EXERCISE:
Your answer must be the listing, given again word for word.

MATERIAL TO PROCESS:
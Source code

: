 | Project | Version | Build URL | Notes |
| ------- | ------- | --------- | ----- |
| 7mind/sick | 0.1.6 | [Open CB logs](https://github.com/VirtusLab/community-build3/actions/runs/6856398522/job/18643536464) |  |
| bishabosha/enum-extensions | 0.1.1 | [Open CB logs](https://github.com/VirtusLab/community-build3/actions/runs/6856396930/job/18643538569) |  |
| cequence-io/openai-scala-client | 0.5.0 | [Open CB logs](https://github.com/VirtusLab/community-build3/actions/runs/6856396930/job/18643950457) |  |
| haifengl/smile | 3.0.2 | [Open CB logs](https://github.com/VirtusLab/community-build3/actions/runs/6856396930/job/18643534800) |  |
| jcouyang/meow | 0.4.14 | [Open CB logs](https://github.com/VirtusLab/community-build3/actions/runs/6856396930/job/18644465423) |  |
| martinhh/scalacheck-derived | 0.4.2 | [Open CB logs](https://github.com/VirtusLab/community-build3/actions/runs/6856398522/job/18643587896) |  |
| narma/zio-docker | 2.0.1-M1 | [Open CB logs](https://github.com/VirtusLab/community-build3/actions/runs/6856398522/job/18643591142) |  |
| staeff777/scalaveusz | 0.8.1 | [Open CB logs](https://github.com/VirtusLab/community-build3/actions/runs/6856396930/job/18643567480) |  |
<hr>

WRITTEN RESPONSE:
Source code

: | Project | Version | Build URL | Notes |
| ------- | ------- | --------- | ----- |
| 7mind/sick | 0.1.6 | [Open CB logs](https://github.com/VirtusLab/community-build3/actions/runs/6856398522/job/18643536464) |  |
| bishabosha/enum-extensions | 0.1.1 | [Open CB logs](https://github.com/VirtusLab/community-build3/actions/runs/6856396930/job/18643538569) |  |
| cequence-io/openai-scala-client | 0.5.0 | [Open CB logs](https://github.com/VirtusLab/community-build3/actions/runs/6856396930/job/18643950457) |  |
| haifengl/smile | 3.0.2 | [Open CB logs](https://github.com/VirtusLab/community-build3/actions/runs/6856396930/job/18643534800) |  |
| jcouyang/meow | 0.4.14 | [Open CB logs](https://github.com/VirtusLab/community-build3/actions/runs/6856396930/job/18644465423) |  |
| martinhh/scalacheck-derived | 0.4.2 | [Open CB logs](https://github.com/VirtusLab/community-build3/actions/runs/6856398522/job/18643587896) |  |
| narma/zio-docker | 2.0.1-M1 | [Open CB logs](https://github.com/VirtusLab/community-build3/actions/runs/6856398522/job/18643591142) |  |
| staeff777/scalaveusz | 0.8.1 | [Open CB logs](https://github.com/VirtusLab/community-build3/actions/runs/6856396930/job/18643567480) |  |
<hr>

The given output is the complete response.